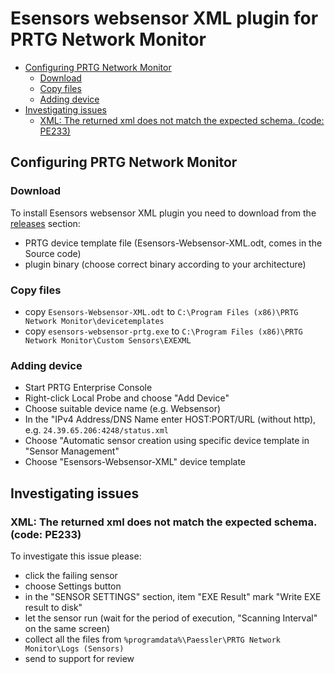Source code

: # Esensors websensor XML plugin for PRTG Network Monitor

* [Configuring PRTG Network Monitor](#configuring-prtg-network-monitor)
  * [Download](#download)
  * [Copy files](#copy-files)
  * [Adding device](#adding-device)
* [Investigating issues](#investigating-issues)
  * [XML: The returned xml does not match the expected schema. (code: PE233)](#xml-the-returned-xml-does-not-match-the-expected-schema-code-pe233)

## Configuring PRTG Network Monitor

### Download
To install Esensors websensor XML plugin you need to download
from the [releases](https://github.com/Esensors/prtg-xml/releases) section:
* PRTG device template file (Esensors-Websensor-XML.odt, comes in the Source code)
* plugin binary (choose correct binary according to your architecture)

### Copy files
* copy `Esensors-Websensor-XML.odt` to `C:\Program Files (x86)\PRTG Network Monitor\devicetemplates`
* copy `esensors-websensor-prtg.exe` to `C:\Program Files (x86)\PRTG Network Monitor\Custom Sensors\EXEXML`

### Adding device
* Start PRTG Enterprise Console
* Right-click Local Probe and choose "Add Device"
* Choose suitable device name (e.g. Websensor)
* In the "IPv4 Address/DNS Name enter HOST:PORT/URL (without http),
  e.g. `24.39.65.206:4248/status.xml`
* Choose "Automatic sensor creation using specific device template in "Sensor Management"
* Choose "Esensors-Websensor-XML" device template


## Investigating issues

### XML: The returned xml does not match the expected schema. (code: PE233)

To investigate this issue please:
* click the failing sensor
* choose Settings button
* in the "SENSOR SETTINGS" section, item "EXE Result" mark "Write EXE result to disk"
* let the sensor run (wait for the period of execution, "Scanning Interval" on the same screen)
* collect all the files from `%programdata%\Paessler\PRTG Network Monitor\Logs (Sensors)`
* send to support for review
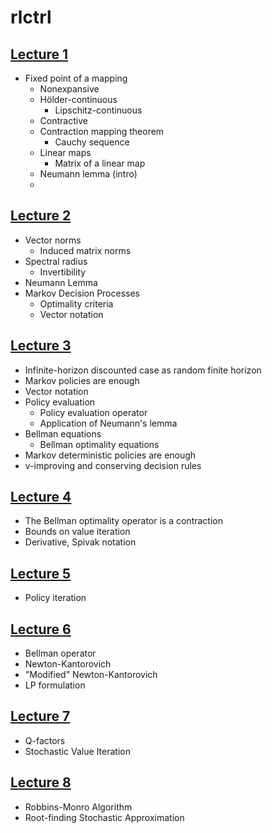 # rlctrl

## [Lecture 1](lecture1/notes.pdf)

- Fixed point of a mapping
    - Nonexpansive
    - Hölder-continuous
        - Lipschitz-continuous
    - Contractive
    - Contraction mapping theorem
        - Cauchy sequence
    - Linear maps
        - Matrix of a linear map
    - Neumann lemma (intro)
    - 
## [Lecture 2](lecture2/notes.pdf)

- Vector norms
    - Induced matrix norms
- Spectral radius
    - Invertibility
- Neumann Lemma
- Markov Decision Processes
    - Optimality criteria
    - Vector notation
## [Lecture 3](lecture3/notes.pdf)

- Infinite-horizon discounted case as random finite horizon 
- Markov policies are enough
- Vector notation
- Policy evaluation
    - Policy evaluation operator
    - Application of Neumann's lemma
- Bellman equations 
    - Bellman optimality equations
- Markov deterministic policies are enough
- v-improving and conserving decision rules

## [Lecture 4](lecture4/notes.pdf)

- The Bellman optimality operator is a contraction
- Bounds on value iteration
- Derivative, Spivak notation

## [Lecture 5](lecture5/notes.pdf)
- Policy iteration

## [Lecture 6](lecture6/notes.pdf)
- Bellman operator
- Newton-Kantorovich
- "Modified" Newton-Kantorovich
- LP formulation

## [Lecture 7](lecture7/notes.pdf)
- Q-factors
- Stochastic Value Iteration

## [Lecture 8](lecture8/notes.pdf)
- Robbins-Monro Algorithm
- Root-finding Stochastic Approximation

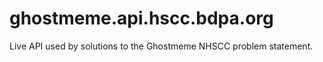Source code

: # ghostmeme.api.hscc.bdpa.org

Live API used by solutions to the Ghostmeme NHSCC problem statement.
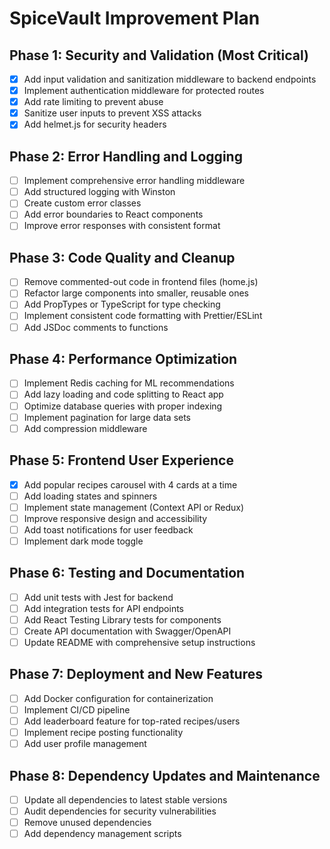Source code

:# SpiceVault Improvement Plan

## Phase 1: Security and Validation (Most Critical)
- [x] Add input validation and sanitization middleware to backend endpoints
- [x] Implement authentication middleware for protected routes
- [x] Add rate limiting to prevent abuse
- [x] Sanitize user inputs to prevent XSS attacks
- [x] Add helmet.js for security headers

## Phase 2: Error Handling and Logging
- [ ] Implement comprehensive error handling middleware
- [ ] Add structured logging with Winston
- [ ] Create custom error classes
- [ ] Add error boundaries to React components
- [ ] Improve error responses with consistent format

## Phase 3: Code Quality and Cleanup
- [ ] Remove commented-out code in frontend files (home.js)
- [ ] Refactor large components into smaller, reusable ones
- [ ] Add PropTypes or TypeScript for type checking
- [ ] Implement consistent code formatting with Prettier/ESLint
- [ ] Add JSDoc comments to functions

## Phase 4: Performance Optimization
- [ ] Implement Redis caching for ML recommendations
- [ ] Add lazy loading and code splitting to React app
- [ ] Optimize database queries with proper indexing
- [ ] Implement pagination for large data sets
- [ ] Add compression middleware

## Phase 5: Frontend User Experience
- [x] Add popular recipes carousel with 4 cards at a time
- [ ] Add loading states and spinners
- [ ] Implement state management (Context API or Redux)
- [ ] Improve responsive design and accessibility
- [ ] Add toast notifications for user feedback
- [ ] Implement dark mode toggle

## Phase 6: Testing and Documentation
- [ ] Add unit tests with Jest for backend
- [ ] Add integration tests for API endpoints
- [ ] Add React Testing Library tests for components
- [ ] Create API documentation with Swagger/OpenAPI
- [ ] Update README with comprehensive setup instructions

## Phase 7: Deployment and New Features
- [ ] Add Docker configuration for containerization
- [ ] Implement CI/CD pipeline
- [ ] Add leaderboard feature for top-rated recipes/users
- [ ] Implement recipe posting functionality
- [ ] Add user profile management

## Phase 8: Dependency Updates and Maintenance
- [ ] Update all dependencies to latest stable versions
- [ ] Audit dependencies for security vulnerabilities
- [ ] Remove unused dependencies
- [ ] Add dependency management scripts
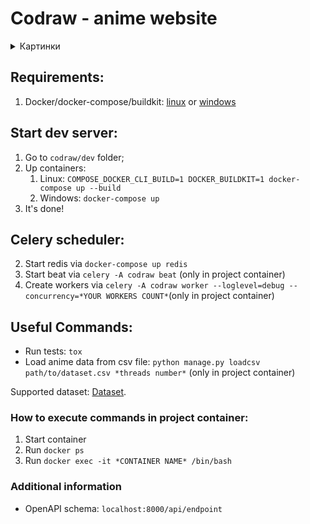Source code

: # Codraw - anime website
<details>
<summary>Картинки</summary>
  
![image](https://user-images.githubusercontent.com/24423216/159034694-3a12f103-90d8-496c-bcfc-39af1421b11e.png)
![image](https://user-images.githubusercontent.com/24423216/159121701-5f0f6c69-3840-44ac-ad63-db9071a0a8b5.png)
![image](https://user-images.githubusercontent.com/24423216/159035798-6f2e7bf8-48ff-4409-8b87-697058c82358.png)
![image](https://user-images.githubusercontent.com/24423216/159035906-3d8b5796-1b9d-4d67-93a8-5794b51977a9.png)
  
</details>

## Requirements:
1. Docker/docker-compose/buildkit:  [linux](https://docs.docker.com/engine/install/ubuntu/) or [windows](https://www.docker.com/products/docker-desktop/)

## Start dev server: 
1. Go to `codraw/dev` folder;
2. Up containers:
    1. Linux: `COMPOSE_DOCKER_CLI_BUILD=1 DOCKER_BUILDKIT=1 docker-compose up --build`
    2. Windows: `docker-compose up`
3. It's done!


## Celery scheduler:
2. Start redis via `docker-compose up redis`
3. Start beat via `celery -A codraw beat` (only in project container)
4. Create workers via `celery -A codraw worker --loglevel=debug --concurrency=*YOUR WORKERS COUNT*`(only in project container)


## Useful Commands:
- Run tests: `tox`
- Load anime data from csv file: `python manage.py loadcsv path/to/dataset.csv *threads number*` (only in project container)

Supported dataset: [Dataset](https://www.kaggle.com/marlesson/myanimelist-dataset-animes-profiles-reviews/code).

### How to execute commands in project container:
1. Start container
2. Run `docker ps`
3. Run `docker exec -it *CONTAINER NAME* /bin/bash`

### Additional information
* OpenAPI schema: `localhost:8000/api/endpoint`
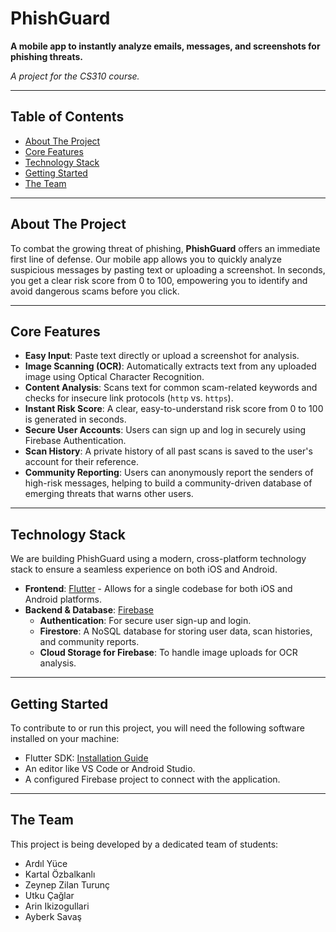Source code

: # PhishGuard

**A mobile app to instantly analyze emails, messages, and screenshots for phishing threats.**

*A project for the CS310 course.*

---

## Table of Contents

- [About The Project](#about-the-project)
- [Core Features](#core-features)
- [Technology Stack](#technology-stack)
- [Getting Started](#getting-started)
- [The Team](#the-team)

---

## About The Project

To combat the growing threat of phishing, **PhishGuard** offers an immediate first line of defense. Our mobile app allows you to quickly analyze suspicious messages by pasting text or uploading a screenshot. In seconds, you get a clear risk score from 0 to 100, empowering you to identify and avoid dangerous scams before you click.

---

## Core Features

* **Easy Input**: Paste text directly or upload a screenshot for analysis.
* **Image Scanning (OCR)**: Automatically extracts text from any uploaded image using Optical Character Recognition.
* **Content Analysis**: Scans text for common scam-related keywords and checks for insecure link protocols (`http` vs. `https`).
* **Instant Risk Score**: A clear, easy-to-understand risk score from 0 to 100 is generated in seconds.
* **Secure User Accounts**: Users can sign up and log in securely using Firebase Authentication.
* **Scan History**: A private history of all past scans is saved to the user's account for their reference.
* **Community Reporting**: Users can anonymously report the senders of high-risk messages, helping to build a community-driven database of emerging threats that warns other users.

---

## Technology Stack

We are building PhishGuard using a modern, cross-platform technology stack to ensure a seamless experience on both iOS and Android.

* **Frontend**: [Flutter](https://flutter.dev/) - Allows for a single codebase for both iOS and Android platforms.
* **Backend & Database**: [Firebase](https://firebase.google.com/)
    * **Authentication**: For secure user sign-up and login.
    * **Firestore**: A NoSQL database for storing user data, scan histories, and community reports.
    * **Cloud Storage for Firebase**: To handle image uploads for OCR analysis.

---

## Getting Started

To contribute to or run this project, you will need the following software installed on your machine:

* Flutter SDK: [Installation Guide](https://docs.flutter.dev/get-started/install)
* An editor like VS Code or Android Studio.
* A configured Firebase project to connect with the application.

---

## The Team

This project is being developed by a dedicated team of students:

- Ardıl Yüce
- Kartal Özbalkanlı
- Zeynep Zilan Turunç
- Utku Çağlar
- Arin Ikizogullari
- Ayberk Savaş
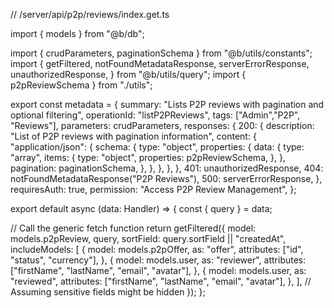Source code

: // /server/api/p2p/reviews/index.get.ts

import { models } from "@b/db";

import { crudParameters, paginationSchema } from "@b/utils/constants";
import {
  getFiltered,
  notFoundMetadataResponse,
  serverErrorResponse,
  unauthorizedResponse,
} from "@b/utils/query";
import { p2pReviewSchema } from "./utils";

export const metadata = {
  summary: "Lists P2P reviews with pagination and optional filtering",
  operationId: "listP2PReviews",
  tags: ["Admin","P2P", "Reviews"],
  parameters: crudParameters,
  responses: {
    200: {
      description: "List of P2P reviews with pagination information",
      content: {
        "application/json": {
          schema: {
            type: "object",
            properties: {
              data: {
                type: "array",
                items: {
                  type: "object",
                  properties: p2pReviewSchema,
                },
              },
              pagination: paginationSchema,
            },
          },
        },
      },
    },
    401: unauthorizedResponse,
    404: notFoundMetadataResponse("P2P Reviews"),
    500: serverErrorResponse,
  },
  requiresAuth: true,
  permission: "Access P2P Review Management",
};

export default async (data: Handler) => {
  const { query } = data;

  // Call the generic fetch function
  return getFiltered({
    model: models.p2pReview,
    query,
    sortField: query.sortField || "createdAt",
    includeModels: [
      {
        model: models.p2pOffer,
        as: "offer",
        attributes: ["id", "status", "currency"],
      },
      {
        model: models.user,
        as: "reviewer",
        attributes: ["firstName", "lastName", "email", "avatar"],
      },
      {
        model: models.user,
        as: "reviewed",
        attributes: ["firstName", "lastName", "email", "avatar"],
      },
    ],
    // Assuming sensitive fields might be hidden
  });
};
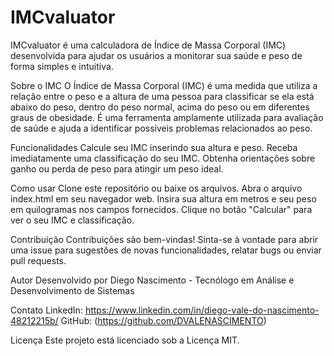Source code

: # IMCvaluator
IMCvaluator é uma calculadora de Índice de Massa Corporal (IMC) desenvolvida para ajudar os usuários a monitorar sua saúde e peso de forma simples e intuitiva.

Sobre o IMC
O Índice de Massa Corporal (IMC) é uma medida que utiliza a relação entre o peso e a altura de uma pessoa para classificar se ela está abaixo do peso, dentro do peso normal, acima do peso ou em diferentes graus de obesidade. É uma ferramenta amplamente utilizada para avaliação de saúde e ajuda a identificar possíveis problemas relacionados ao peso.

Funcionalidades
Calcule seu IMC inserindo sua altura e peso.
Receba imediatamente uma classificação do seu IMC.
Obtenha orientações sobre ganho ou perda de peso para atingir um peso ideal.

Como usar
Clone este repositório ou baixe os arquivos.
Abra o arquivo index.html em seu navegador web.
Insira sua altura em metros e seu peso em quilogramas nos campos fornecidos.
Clique no botão "Calcular" para ver o seu IMC e classificação.

Contribuição
Contribuições são bem-vindas! Sinta-se à vontade para abrir uma issue para sugestões de novas funcionalidades, relatar bugs ou enviar pull requests.

Autor
Desenvolvido por Diego Nascimento - Tecnólogo em Análise e Desenvolvimento de Sistemas

Contato
LinkedIn: https://www.linkedin.com/in/diego-vale-do-nascimento-48212215b/
GitHub: (https://github.com/DVALENASCIMENTO)

Licença
Este projeto está licenciado sob a Licença MIT.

○ ○ ○

What is being asked –
Which lines of the material above hold the string "score"? Pull them out.

Solution for this problem –
To combat the growing threat of phishing, **PhishGuard** offers an immediate first line of defense. Our mobile app allows you to quickly analyze suspicious messages by pasting text or uploading a screenshot. In seconds, you get a clear risk score from 0 to 100, empowering you to identify and avoid dangerous scams before you click.
* **Instant Risk Score**: A clear, easy-to-understand risk score from 0 to 100 is generated in seconds.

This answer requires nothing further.